Movie Review: Cabin in the Woods

By | October 8, 2012 at 5:35 pm | No comments | Arts & Style

Movie: Cabin in the Woods

Creators: Joss Whedon and Drew Goddard

Starring: Kristen Connolly, Chris Hemsworth, Jesse Williams

Rating: 4.5/5

When it comes to horror movies, I’m a lightweight. I can’t handle gore, or anticipation, or normally adorable little girls contorting themselves into grotesque positions. It takes a perfect storm to get me to watch a movie with any of the above characteristics, let alone all of them.

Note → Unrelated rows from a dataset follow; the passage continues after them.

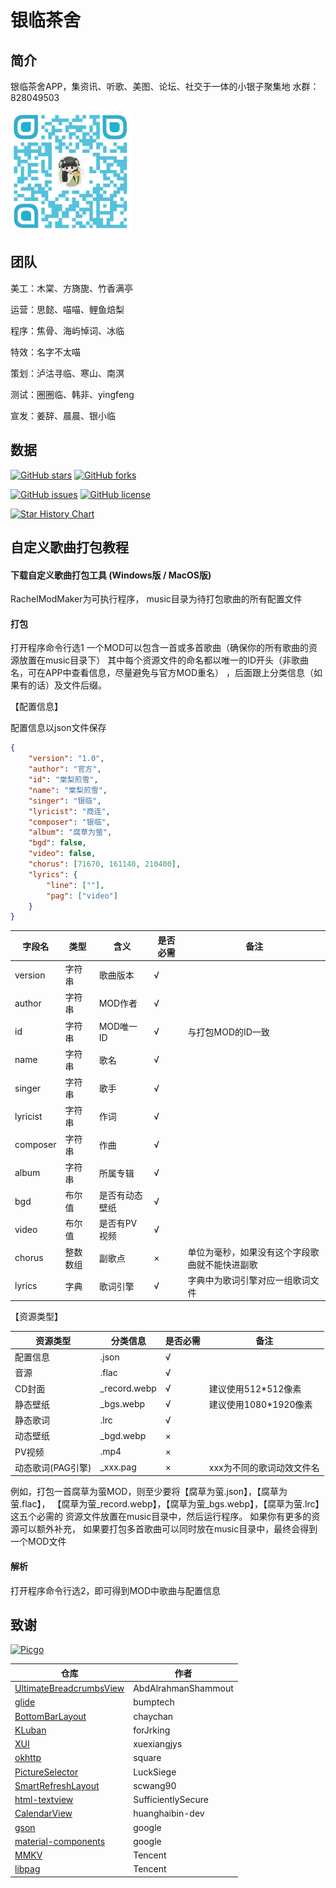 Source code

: # 银临茶舍


## 简介

银临茶舍APP，集资讯、听歌、美图、论坛、社交于一体的小银子聚集地
水群：828049503

<img height="192" src="./QQGroup.png" width="192" alt="QQGroup" />


## 团队

美工：木棠、方旖旎、竹香满亭

运营：思懿、喵喵、鲤鱼焙梨

程序：焦骨、海屿悼词、冰临

特效：名字不太喵

策划：泸沽寻临、寒山、南溟

测试：圈圈临、韩非、yingfeng

宣发：姜辞、晨晨、银小临

## 数据

[![GitHub stars](https://img.shields.io/github/stars/masterQian/rachel.svg)](https://github.com/masterQian/rachel/stargazers)
[![GitHub forks](https://img.shields.io/github/forks/masterQian/rachel.svg)](https://github.com/masterQian/rachel/network)

[![GitHub issues](https://img.shields.io/github/issues/masterQian/rachel.svg)](https://github.com/masterQian/rachel/issues)
[![GitHub license](https://img.shields.io/github/license/masterQian/rachel.svg)](https://github.com/masterQian/rachel/blob/master/LICENSE)

[![Star History Chart](https://api.star-history.com/svg?repos=masterQian/rachel&type=Date)](https://star-history.com/#masterQian/rachel&Date)

## 自定义歌曲打包教程

#### 下载自定义歌曲打包工具 (Windows版 / MacOS版)
RachelModMaker为可执行程序， music目录为待打包歌曲的所有配置文件

#### 打包
打开程序命令行选1
一个MOD可以包含一首或多首歌曲（确保你的所有歌曲的资源放置在music目录下）
其中每个资源文件的命名都以唯一的ID开头（非歌曲名，可在APP中查看信息，尽量避免与官方MOD重名）
，后面跟上分类信息（如果有的话）及文件后缀。

【配置信息】

配置信息以json文件保存

```json
{
    "version": "1.0",
    "author": "官方",
    "id": "棠梨煎雪",
    "name": "棠梨煎雪",
    "singer": "银临",
    "lyricist": "商连",
    "composer": "银临",
    "album": "腐草为萤",
    "bgd": false,
    "video": false,
    "chorus": [71670, 161140, 210400],
    "lyrics": {
        "line": [""],
        "pag": ["video"]
    }
}
```

| 字段名      | 类型   | 含义      | 是否必需 | 备注                      |
|----------|------|---------|------|-------------------------|
| version  | 字符串  | 歌曲版本    | √    |                         |
| author   | 字符串  | MOD作者   | √    |                         |
| id       | 字符串  | MOD唯一ID | √    | 与打包MOD的ID一致             |
| name     | 字符串  | 歌名      | √    |                         |
| singer   | 字符串  | 歌手      | √    |                         |
| lyricist | 字符串  | 作词      | √    |                         |
| composer | 字符串  | 作曲      | √    |                         |
| album    | 字符串  | 所属专辑    | √    |                         |
| bgd      | 布尔值  | 是否有动态壁纸 | √    |                         |
| video    | 布尔值  | 是否有PV视频 | √    |                         |
| chorus   | 整数数组 | 副歌点     | ×    | 单位为毫秒，如果没有这个字段歌曲就不能快进副歌 |
| lyrics   | 字典   | 歌词引擎    | √    | 字典中为歌词引擎对应一组歌词文件        |


【资源类型】

| 资源类型        | 分类信息         | 是否必需 | 备注             |
|-------------|--------------|------|----------------|
| 配置信息        | .json        | √    |
| 音源          | .flac        | √    |                |
| CD封面        | _record.webp | √    |   建议使用512*512像素             |
| 静态壁纸        | _bgs.webp    | √    |    建议使用1080*1920像素            |
| 静态歌词        | .lrc         | √    |                |
| 动态壁纸        | _bgd.webp    | ×    |                |
| PV视频        | .mp4         | ×    |                |
| 动态歌词(PAG引擎) | _xxx.pag     | ×    | xxx为不同的歌词动效文件名 |

例如，打包一首腐草为萤MOD，则至少要将【腐草为萤.json】，【腐草为萤.flac】，
【腐草为萤_record.webp】，【腐草为萤_bgs.webp】，【腐草为萤.lrc】这五个必需的
资源文件放置在music目录中，然后运行程序。
如果你有更多的资源可以额外补充， 如果要打包多首歌曲可以同时放在music目录中，最终会得到一个MOD文件

#### 解析

打开程序命令行选2，即可得到MOD中歌曲与配置信息

## 致谢

[![Picgo](https://www.picgo.net/content/images/system/logo_1650210921195_8a4898.svg)](https://www.picgo.net)

| 仓库                                                                                        | 作者                  |
|-------------------------------------------------------------------------------------------|---------------------|
| [UltimateBreadcrumbsView](https://github.com/AbdAlrahmanShammout/UltimateBreadcrumbsView) | AbdAlrahmanShammout |
| [glide](https://github.com/bumptech/glide)                                                | bumptech            |
| [BottomBarLayout](https://github.com/chaychan/BottomBarLayout)                            | chaychan            |
| [KLuban](https://github.com/forJrking/KLuban)                                             | forJrking           |
| [XUI](https://github.com/xuexiangjys/XUI)                                                 | xuexiangjys         |
| [okhttp](https://github.com/square/okhttp)                                                | square              |
| [PictureSelector](https://github.com/LuckSiege/PictureSelector)                           | LuckSiege           |
| [SmartRefreshLayout](https://github.com/scwang90/SmartRefreshLayout)                      | scwang90            |
| [html-textview](https://github.com/SufficientlySecure/html-textview)                      | SufficientlySecure  |
| [CalendarView](https://github.com/huanghaibin-dev/CalendarView)            |huanghaibin-dev|
| [gson](https://github.com/google/gson)                                                    | google              |
| [material-components](https://github.com/material-components/material-components-android) | google              |
| [MMKV](https://github.com/Tencent/MMKV)                                                   | Tencent             |
| [libpag](https://github.com/Tencent/libpag)                                               | Tencent             |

Cabin in the Woods is such a storm.

A unique blend of old school monster mash and the modern teen sex and gore fest, Cabin in the Woods is a horror movie to cross genre lines. The movie ran a proverbial gauntlet to leave the post production stage such that when filming wrapped in 2009, its male lead, Chris Hemsworth (Thor, The Avengers) was best known for a cameo in Star Trek and a stint on Australia’s Dancing with the Stars.

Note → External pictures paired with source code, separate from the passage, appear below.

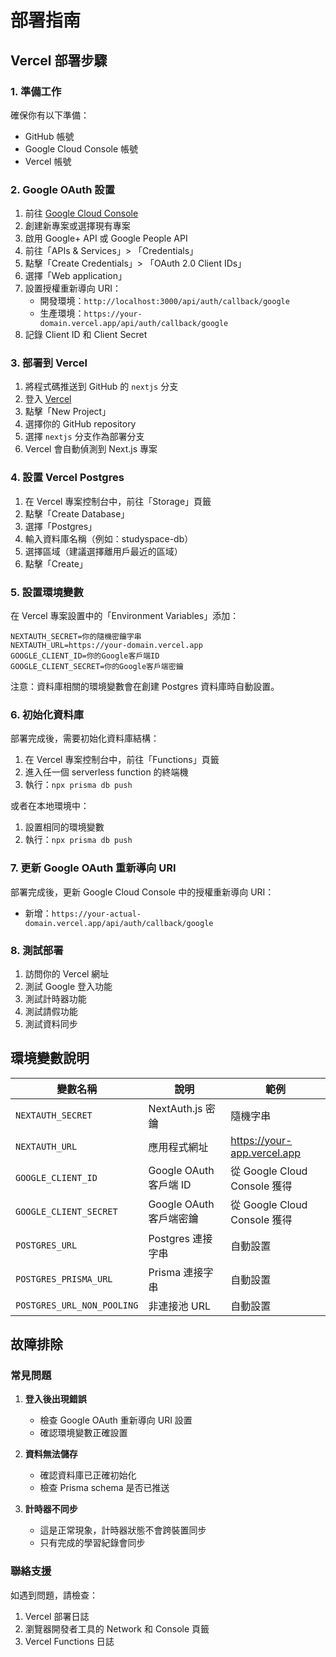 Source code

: # 部署指南

## Vercel 部署步驟

### 1. 準備工作

確保你有以下準備：
- GitHub 帳號
- Google Cloud Console 帳號
- Vercel 帳號

### 2. Google OAuth 設置

1. 前往 [Google Cloud Console](https://console.cloud.google.com/)
2. 創建新專案或選擇現有專案
3. 啟用 Google+ API 或 Google People API
4. 前往「APIs & Services」> 「Credentials」
5. 點擊「Create Credentials」> 「OAuth 2.0 Client IDs」
6. 選擇「Web application」
7. 設置授權重新導向 URI：
   - 開發環境：`http://localhost:3000/api/auth/callback/google`
   - 生產環境：`https://your-domain.vercel.app/api/auth/callback/google`
8. 記錄 Client ID 和 Client Secret

### 3. 部署到 Vercel

1. 將程式碼推送到 GitHub 的 `nextjs` 分支
2. 登入 [Vercel](https://vercel.com)
3. 點擊「New Project」
4. 選擇你的 GitHub repository
5. 選擇 `nextjs` 分支作為部署分支
6. Vercel 會自動偵測到 Next.js 專案

### 4. 設置 Vercel Postgres

1. 在 Vercel 專案控制台中，前往「Storage」頁籤
2. 點擊「Create Database」
3. 選擇「Postgres」
4. 輸入資料庫名稱（例如：studyspace-db）
5. 選擇區域（建議選擇離用戶最近的區域）
6. 點擊「Create」

### 5. 設置環境變數

在 Vercel 專案設置中的「Environment Variables」添加：

```
NEXTAUTH_SECRET=你的隨機密鑰字串
NEXTAUTH_URL=https://your-domain.vercel.app
GOOGLE_CLIENT_ID=你的Google客戶端ID
GOOGLE_CLIENT_SECRET=你的Google客戶端密鑰
```

注意：資料庫相關的環境變數會在創建 Postgres 資料庫時自動設置。

### 6. 初始化資料庫

部署完成後，需要初始化資料庫結構：

1. 在 Vercel 專案控制台中，前往「Functions」頁籤
2. 進入任一個 serverless function 的終端機
3. 執行：`npx prisma db push`

或者在本地環境中：
1. 設置相同的環境變數
2. 執行：`npx prisma db push`

### 7. 更新 Google OAuth 重新導向 URI

部署完成後，更新 Google Cloud Console 中的授權重新導向 URI：
- 新增：`https://your-actual-domain.vercel.app/api/auth/callback/google`

### 8. 測試部署

1. 訪問你的 Vercel 網址
2. 測試 Google 登入功能
3. 測試計時器功能
4. 測試請假功能
5. 測試資料同步

## 環境變數說明

| 變數名稱 | 說明 | 範例 |
|---------|------|------|
| `NEXTAUTH_SECRET` | NextAuth.js 密鑰 | 隨機字串 |
| `NEXTAUTH_URL` | 應用程式網址 | https://your-app.vercel.app |
| `GOOGLE_CLIENT_ID` | Google OAuth 客戶端 ID | 從 Google Cloud Console 獲得 |
| `GOOGLE_CLIENT_SECRET` | Google OAuth 客戶端密鑰 | 從 Google Cloud Console 獲得 |
| `POSTGRES_URL` | Postgres 連接字串 | 自動設置 |
| `POSTGRES_PRISMA_URL` | Prisma 連接字串 | 自動設置 |
| `POSTGRES_URL_NON_POOLING` | 非連接池 URL | 自動設置 |

## 故障排除

### 常見問題

1. **登入後出現錯誤**
   - 檢查 Google OAuth 重新導向 URI 設置
   - 確認環境變數正確設置

2. **資料無法儲存**
   - 確認資料庫已正確初始化
   - 檢查 Prisma schema 是否已推送

3. **計時器不同步**
   - 這是正常現象，計時器狀態不會跨裝置同步
   - 只有完成的學習紀錄會同步

### 聯絡支援

如遇到問題，請檢查：
1. Vercel 部署日誌
2. 瀏覽器開發者工具的 Network 和 Console 頁籤
3. Vercel Functions 日誌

On the surface, the movie’s premise seems overly done at best and trite at worst: five college students go to a cabin for spring break and wacky zombie hijinks ensue. It seems familiar in every element, right down to the characters (hot dumb girl, hot jock boy, hot smart boy, hot nerd girl, hot stoner boy), and the toothless gas attendant that warns them not to go into the woods.

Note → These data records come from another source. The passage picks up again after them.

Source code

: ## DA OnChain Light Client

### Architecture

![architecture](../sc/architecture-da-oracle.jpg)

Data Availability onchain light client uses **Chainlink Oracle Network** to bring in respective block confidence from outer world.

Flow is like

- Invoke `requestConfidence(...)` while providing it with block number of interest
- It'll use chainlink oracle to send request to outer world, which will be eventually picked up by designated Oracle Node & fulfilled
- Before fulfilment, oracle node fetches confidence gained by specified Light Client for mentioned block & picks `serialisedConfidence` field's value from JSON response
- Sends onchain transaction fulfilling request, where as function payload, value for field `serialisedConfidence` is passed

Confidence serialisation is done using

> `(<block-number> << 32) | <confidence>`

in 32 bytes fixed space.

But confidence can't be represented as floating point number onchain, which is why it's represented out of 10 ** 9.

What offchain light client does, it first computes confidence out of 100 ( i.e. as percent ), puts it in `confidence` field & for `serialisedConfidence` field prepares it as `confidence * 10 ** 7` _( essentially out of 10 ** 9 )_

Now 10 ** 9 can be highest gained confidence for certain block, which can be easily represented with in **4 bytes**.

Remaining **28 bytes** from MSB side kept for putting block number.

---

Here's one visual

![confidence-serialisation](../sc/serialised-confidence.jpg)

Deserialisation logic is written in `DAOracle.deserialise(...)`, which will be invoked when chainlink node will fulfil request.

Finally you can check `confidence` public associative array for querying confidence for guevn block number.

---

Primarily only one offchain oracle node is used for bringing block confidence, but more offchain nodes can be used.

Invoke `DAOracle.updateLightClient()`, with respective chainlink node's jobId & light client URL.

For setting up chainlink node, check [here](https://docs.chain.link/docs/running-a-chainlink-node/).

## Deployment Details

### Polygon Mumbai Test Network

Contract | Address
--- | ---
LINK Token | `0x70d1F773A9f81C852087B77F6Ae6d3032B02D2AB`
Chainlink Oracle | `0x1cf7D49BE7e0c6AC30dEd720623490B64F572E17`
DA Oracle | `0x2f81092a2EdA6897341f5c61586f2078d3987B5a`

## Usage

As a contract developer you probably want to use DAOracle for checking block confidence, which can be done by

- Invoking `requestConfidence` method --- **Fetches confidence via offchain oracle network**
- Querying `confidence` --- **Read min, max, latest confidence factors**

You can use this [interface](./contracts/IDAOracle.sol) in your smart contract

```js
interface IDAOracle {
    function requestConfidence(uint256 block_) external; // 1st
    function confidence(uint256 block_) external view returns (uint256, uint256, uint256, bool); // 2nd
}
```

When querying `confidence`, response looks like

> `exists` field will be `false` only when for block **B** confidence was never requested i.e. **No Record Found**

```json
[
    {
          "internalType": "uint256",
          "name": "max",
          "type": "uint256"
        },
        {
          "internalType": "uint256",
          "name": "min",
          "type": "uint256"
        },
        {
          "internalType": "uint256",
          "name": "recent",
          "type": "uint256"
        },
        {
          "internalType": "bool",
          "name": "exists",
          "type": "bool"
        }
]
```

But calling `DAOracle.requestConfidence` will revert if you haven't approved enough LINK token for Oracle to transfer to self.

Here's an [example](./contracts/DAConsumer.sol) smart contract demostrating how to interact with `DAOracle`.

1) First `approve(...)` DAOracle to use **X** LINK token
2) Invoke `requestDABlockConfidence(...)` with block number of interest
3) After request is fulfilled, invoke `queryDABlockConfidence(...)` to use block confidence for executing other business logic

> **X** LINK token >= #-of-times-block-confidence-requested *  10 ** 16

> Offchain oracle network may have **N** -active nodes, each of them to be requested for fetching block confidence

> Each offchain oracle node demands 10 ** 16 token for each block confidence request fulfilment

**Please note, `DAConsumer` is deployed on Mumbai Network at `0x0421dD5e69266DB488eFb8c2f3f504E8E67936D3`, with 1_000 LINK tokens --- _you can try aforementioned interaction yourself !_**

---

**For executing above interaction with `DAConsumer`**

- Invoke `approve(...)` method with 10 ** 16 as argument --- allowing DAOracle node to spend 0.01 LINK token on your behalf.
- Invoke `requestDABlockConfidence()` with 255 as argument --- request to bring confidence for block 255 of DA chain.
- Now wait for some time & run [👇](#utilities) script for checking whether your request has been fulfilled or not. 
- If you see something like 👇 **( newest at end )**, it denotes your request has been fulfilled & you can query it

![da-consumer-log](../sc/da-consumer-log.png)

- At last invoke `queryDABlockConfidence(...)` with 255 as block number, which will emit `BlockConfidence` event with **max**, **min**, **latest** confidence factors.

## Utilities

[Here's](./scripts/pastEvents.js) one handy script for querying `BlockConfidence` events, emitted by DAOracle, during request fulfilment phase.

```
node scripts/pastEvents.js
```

However, as the film progresses it is revealed that the horrific events that occur in the cabin are manipulated by several “technicians” who casually release blood thirsty zombies while placing bets about who comes out alive. These technicians are only some of many across the globe who are working to prevent a mysterious catastrophic event by picking off each of the archetypes (the athlete, the whore, the scholar, the fool, and the virgin) to fulfill an ancient prophecy.

Even after hearing the extent of the plot, I was dubious. What sold me was the creator, Joss Whedon (Buffy the Vampire Slayer, Angel, Dr. Horrible’s Sing a Long Blog). Anyone who has seen Buffy knows that a work of Whedon has two signature elements: great monsters (of which Cabin in the Woods has a veritable barrage) and a healthy dose of wit, heroism, and general badassery.

Overall, Cabin in the Woods implements a duality in film that is often attempted, but rarely successful: a gory slasher façade that hides a genuinely awesome science fiction epic.

Cabin in the Woods comes out on DVD, BluRay, and Netflix on September 18.